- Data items
================

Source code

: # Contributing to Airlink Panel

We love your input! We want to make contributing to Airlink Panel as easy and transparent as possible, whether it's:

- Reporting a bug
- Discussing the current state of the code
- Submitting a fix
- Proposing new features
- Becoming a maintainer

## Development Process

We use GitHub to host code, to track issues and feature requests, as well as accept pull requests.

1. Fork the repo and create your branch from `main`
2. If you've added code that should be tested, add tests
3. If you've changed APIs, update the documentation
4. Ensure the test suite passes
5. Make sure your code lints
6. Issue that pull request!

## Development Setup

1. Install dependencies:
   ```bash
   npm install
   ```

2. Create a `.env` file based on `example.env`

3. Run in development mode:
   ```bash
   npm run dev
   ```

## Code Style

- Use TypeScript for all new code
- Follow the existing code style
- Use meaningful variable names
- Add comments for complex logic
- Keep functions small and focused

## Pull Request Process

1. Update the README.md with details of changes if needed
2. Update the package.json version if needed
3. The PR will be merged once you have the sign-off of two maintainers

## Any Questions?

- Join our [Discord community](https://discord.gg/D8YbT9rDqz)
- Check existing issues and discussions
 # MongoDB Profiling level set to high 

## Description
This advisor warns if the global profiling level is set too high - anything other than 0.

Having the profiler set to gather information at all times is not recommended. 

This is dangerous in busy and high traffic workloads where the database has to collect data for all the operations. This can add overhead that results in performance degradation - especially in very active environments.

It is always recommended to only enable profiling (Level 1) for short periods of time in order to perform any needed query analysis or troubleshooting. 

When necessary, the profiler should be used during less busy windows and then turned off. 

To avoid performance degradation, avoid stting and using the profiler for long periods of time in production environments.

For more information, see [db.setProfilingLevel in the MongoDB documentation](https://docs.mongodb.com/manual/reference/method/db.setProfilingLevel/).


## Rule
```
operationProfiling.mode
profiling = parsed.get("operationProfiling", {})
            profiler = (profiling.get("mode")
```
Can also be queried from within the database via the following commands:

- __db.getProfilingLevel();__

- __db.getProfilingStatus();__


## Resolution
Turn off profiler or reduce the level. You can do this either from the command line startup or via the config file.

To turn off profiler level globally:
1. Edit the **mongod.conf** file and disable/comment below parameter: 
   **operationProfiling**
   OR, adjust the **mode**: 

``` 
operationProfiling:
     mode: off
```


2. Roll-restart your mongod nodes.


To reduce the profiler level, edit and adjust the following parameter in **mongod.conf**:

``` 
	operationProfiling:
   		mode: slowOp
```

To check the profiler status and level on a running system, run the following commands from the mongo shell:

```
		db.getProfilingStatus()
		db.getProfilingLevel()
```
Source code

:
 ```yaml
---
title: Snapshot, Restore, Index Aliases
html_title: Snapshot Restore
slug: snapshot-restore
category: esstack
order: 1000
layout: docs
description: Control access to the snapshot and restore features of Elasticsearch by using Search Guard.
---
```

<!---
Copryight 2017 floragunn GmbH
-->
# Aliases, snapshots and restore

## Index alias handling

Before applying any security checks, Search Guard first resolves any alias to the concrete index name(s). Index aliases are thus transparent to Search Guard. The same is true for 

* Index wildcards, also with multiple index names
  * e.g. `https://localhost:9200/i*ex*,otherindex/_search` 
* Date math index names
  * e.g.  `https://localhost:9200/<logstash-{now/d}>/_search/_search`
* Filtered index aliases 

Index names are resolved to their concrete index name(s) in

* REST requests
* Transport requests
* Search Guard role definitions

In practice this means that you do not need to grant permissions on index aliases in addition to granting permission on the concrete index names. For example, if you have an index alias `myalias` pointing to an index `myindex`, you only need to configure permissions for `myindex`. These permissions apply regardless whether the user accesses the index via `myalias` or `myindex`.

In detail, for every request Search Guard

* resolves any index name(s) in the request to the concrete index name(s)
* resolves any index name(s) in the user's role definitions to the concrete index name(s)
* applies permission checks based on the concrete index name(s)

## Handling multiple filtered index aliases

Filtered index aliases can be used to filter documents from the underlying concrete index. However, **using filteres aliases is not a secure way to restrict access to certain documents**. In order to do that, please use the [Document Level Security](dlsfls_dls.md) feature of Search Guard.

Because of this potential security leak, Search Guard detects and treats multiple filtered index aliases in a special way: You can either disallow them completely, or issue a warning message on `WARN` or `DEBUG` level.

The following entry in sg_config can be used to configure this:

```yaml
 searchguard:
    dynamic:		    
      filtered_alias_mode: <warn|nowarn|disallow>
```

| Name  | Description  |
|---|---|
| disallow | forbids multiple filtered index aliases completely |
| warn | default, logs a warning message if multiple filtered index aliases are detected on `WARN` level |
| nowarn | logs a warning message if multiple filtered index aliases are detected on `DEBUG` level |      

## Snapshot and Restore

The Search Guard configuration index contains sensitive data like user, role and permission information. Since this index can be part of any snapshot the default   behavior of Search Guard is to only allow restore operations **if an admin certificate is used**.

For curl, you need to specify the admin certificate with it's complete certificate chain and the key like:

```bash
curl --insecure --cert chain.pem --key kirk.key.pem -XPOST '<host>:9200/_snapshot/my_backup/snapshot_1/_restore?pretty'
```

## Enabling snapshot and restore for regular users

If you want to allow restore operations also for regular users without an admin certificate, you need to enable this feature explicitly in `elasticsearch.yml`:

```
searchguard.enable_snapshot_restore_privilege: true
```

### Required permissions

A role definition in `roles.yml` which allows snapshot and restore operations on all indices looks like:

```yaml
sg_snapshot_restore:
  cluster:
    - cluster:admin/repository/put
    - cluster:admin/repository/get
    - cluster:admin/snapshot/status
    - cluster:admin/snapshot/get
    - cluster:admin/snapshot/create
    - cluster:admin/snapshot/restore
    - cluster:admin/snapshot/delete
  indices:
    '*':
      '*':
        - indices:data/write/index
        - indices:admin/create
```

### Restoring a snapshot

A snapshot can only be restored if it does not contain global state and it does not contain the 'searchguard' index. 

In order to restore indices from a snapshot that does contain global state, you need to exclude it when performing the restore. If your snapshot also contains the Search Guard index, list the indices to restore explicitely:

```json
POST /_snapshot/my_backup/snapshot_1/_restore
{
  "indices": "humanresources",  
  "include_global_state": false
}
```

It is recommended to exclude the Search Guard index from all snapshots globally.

================

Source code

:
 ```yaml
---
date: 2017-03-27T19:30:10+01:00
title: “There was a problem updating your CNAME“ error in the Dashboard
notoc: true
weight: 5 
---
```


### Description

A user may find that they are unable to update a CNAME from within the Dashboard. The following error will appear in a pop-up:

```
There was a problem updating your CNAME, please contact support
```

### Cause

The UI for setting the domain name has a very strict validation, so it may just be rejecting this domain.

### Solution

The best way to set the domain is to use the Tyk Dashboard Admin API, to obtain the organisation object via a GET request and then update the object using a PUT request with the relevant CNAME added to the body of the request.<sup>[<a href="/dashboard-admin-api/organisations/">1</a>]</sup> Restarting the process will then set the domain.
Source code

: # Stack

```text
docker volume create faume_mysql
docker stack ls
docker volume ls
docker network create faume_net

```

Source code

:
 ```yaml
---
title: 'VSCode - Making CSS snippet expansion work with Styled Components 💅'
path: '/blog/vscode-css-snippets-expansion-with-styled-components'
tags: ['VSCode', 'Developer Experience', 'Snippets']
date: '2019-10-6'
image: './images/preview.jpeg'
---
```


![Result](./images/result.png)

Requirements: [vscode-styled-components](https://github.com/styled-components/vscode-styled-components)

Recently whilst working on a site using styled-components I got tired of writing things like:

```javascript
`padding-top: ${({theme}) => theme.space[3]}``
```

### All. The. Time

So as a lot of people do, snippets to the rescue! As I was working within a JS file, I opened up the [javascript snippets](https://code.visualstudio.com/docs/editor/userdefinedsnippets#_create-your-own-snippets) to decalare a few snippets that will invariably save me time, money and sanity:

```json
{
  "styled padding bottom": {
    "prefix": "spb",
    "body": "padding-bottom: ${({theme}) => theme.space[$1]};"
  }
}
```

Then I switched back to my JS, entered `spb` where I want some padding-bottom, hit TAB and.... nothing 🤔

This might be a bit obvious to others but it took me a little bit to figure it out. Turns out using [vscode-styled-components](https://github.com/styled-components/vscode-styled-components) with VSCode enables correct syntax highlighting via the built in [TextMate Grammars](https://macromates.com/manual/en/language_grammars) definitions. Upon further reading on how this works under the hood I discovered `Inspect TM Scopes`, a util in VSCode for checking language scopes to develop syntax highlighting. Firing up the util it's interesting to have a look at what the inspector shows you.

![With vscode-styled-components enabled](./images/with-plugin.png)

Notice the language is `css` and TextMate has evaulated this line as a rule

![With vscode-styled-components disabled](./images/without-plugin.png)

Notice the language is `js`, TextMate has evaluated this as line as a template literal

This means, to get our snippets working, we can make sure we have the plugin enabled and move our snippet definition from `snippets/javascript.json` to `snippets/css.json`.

================

- What you need to do
Return each line of the entries that holds the string "existing".

- Exercise answer
- Follow the existing code style
- Check existing issues and discussions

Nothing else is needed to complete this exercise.